## Aim of the exercise
In the entries below, count the lines that include the word "command" and reply with the number alone.

»»

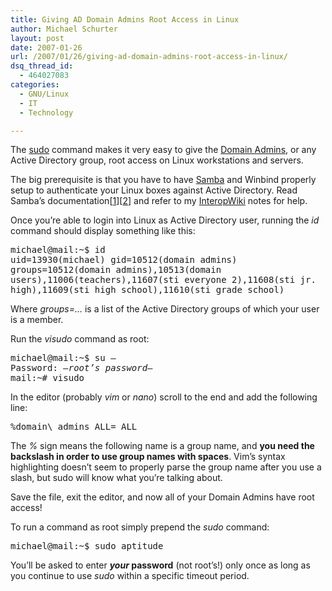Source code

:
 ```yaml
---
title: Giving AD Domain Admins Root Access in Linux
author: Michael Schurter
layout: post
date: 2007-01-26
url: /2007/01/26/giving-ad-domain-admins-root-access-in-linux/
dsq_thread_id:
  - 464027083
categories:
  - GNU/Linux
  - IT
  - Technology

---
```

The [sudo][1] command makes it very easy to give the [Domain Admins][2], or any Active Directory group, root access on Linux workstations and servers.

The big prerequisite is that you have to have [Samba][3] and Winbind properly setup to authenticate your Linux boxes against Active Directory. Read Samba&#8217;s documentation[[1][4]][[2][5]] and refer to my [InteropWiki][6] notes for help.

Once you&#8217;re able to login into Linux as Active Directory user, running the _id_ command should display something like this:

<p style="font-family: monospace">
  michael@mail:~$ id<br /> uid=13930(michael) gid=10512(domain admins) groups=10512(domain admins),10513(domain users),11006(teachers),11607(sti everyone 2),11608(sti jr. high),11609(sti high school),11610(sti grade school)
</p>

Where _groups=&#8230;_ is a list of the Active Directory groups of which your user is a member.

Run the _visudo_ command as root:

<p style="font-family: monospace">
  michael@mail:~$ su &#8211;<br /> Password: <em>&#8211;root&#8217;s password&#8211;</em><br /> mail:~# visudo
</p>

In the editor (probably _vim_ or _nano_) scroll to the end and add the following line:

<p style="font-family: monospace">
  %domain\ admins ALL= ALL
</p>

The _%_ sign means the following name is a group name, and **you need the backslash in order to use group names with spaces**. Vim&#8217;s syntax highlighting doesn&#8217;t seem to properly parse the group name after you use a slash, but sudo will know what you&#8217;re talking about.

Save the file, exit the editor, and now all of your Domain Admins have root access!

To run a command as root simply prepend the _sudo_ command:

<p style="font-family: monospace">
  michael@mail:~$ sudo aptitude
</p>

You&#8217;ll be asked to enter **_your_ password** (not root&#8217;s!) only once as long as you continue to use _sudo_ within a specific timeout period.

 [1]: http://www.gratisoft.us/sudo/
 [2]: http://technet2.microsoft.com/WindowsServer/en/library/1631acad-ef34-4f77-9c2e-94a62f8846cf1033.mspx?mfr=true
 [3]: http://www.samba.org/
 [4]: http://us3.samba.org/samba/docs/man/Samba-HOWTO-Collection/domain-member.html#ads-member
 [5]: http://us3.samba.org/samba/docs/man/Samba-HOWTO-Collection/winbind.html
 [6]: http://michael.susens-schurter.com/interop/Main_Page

««

## Response for this exercise
4